The government of India has announced $2.3 billion in investment to support its aspirations as a leading global producer, consumer, and exporter of green hydrogen.
Hydrogen is produced by water electrolysis. Green hydrogen is produced using electricity from carbon-free sources like wind or solar. Most of the world’s hydrogen is produced using fossil fuels like natural gas.
Through the program, the country hopes to make an initial effort toward developing the capacity to produce up to 5 million metric tons of clean hydrogen annually. The program is also anticipated to create an estimated 500,000 new jobs, attract additional private investment and reduce greenhouse gas emissions in the country by 50 million metric tons.

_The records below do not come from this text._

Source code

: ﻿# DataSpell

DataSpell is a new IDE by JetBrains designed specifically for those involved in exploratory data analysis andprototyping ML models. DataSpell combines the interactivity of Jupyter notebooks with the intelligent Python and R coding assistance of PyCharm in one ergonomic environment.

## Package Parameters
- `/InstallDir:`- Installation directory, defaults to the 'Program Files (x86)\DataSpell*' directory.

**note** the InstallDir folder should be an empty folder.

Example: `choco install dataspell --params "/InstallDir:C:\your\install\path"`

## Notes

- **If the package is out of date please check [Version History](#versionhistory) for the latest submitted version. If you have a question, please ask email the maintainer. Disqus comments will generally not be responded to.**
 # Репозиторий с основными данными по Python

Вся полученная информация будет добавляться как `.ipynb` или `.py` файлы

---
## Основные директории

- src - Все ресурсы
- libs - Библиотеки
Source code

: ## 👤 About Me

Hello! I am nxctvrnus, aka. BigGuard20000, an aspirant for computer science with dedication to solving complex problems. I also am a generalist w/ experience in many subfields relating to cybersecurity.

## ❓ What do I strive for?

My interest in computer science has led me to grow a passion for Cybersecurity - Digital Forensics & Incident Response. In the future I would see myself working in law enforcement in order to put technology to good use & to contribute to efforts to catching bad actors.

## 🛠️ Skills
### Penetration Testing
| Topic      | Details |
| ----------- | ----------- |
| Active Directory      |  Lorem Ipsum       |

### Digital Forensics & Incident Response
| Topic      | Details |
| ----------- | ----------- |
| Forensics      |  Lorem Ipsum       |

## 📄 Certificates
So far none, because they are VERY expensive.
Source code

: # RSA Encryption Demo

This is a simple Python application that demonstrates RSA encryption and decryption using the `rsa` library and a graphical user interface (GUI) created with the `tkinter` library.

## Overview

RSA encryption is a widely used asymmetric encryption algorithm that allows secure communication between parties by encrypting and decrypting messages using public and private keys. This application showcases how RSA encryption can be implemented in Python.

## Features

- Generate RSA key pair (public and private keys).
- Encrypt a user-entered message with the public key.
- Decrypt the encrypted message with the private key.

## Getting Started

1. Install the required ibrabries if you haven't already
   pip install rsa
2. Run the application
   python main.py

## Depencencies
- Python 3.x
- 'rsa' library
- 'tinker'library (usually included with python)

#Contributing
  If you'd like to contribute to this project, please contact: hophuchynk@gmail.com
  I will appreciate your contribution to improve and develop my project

According to published data, as of 2020, India was the third largest producer of CO2 gasses at just under 2.5 billion metric tons. China was at the top of the list at close to 12 billion metric tons, followed by the US, which produced an estimated 4.5 billion metric tons of greenhouse gasses in 2020.
The funding will also add about 125 GW of renewable energy capacity by 2030, an almost two-fold increase from India’s current renewable energy capacity of about 166 GW.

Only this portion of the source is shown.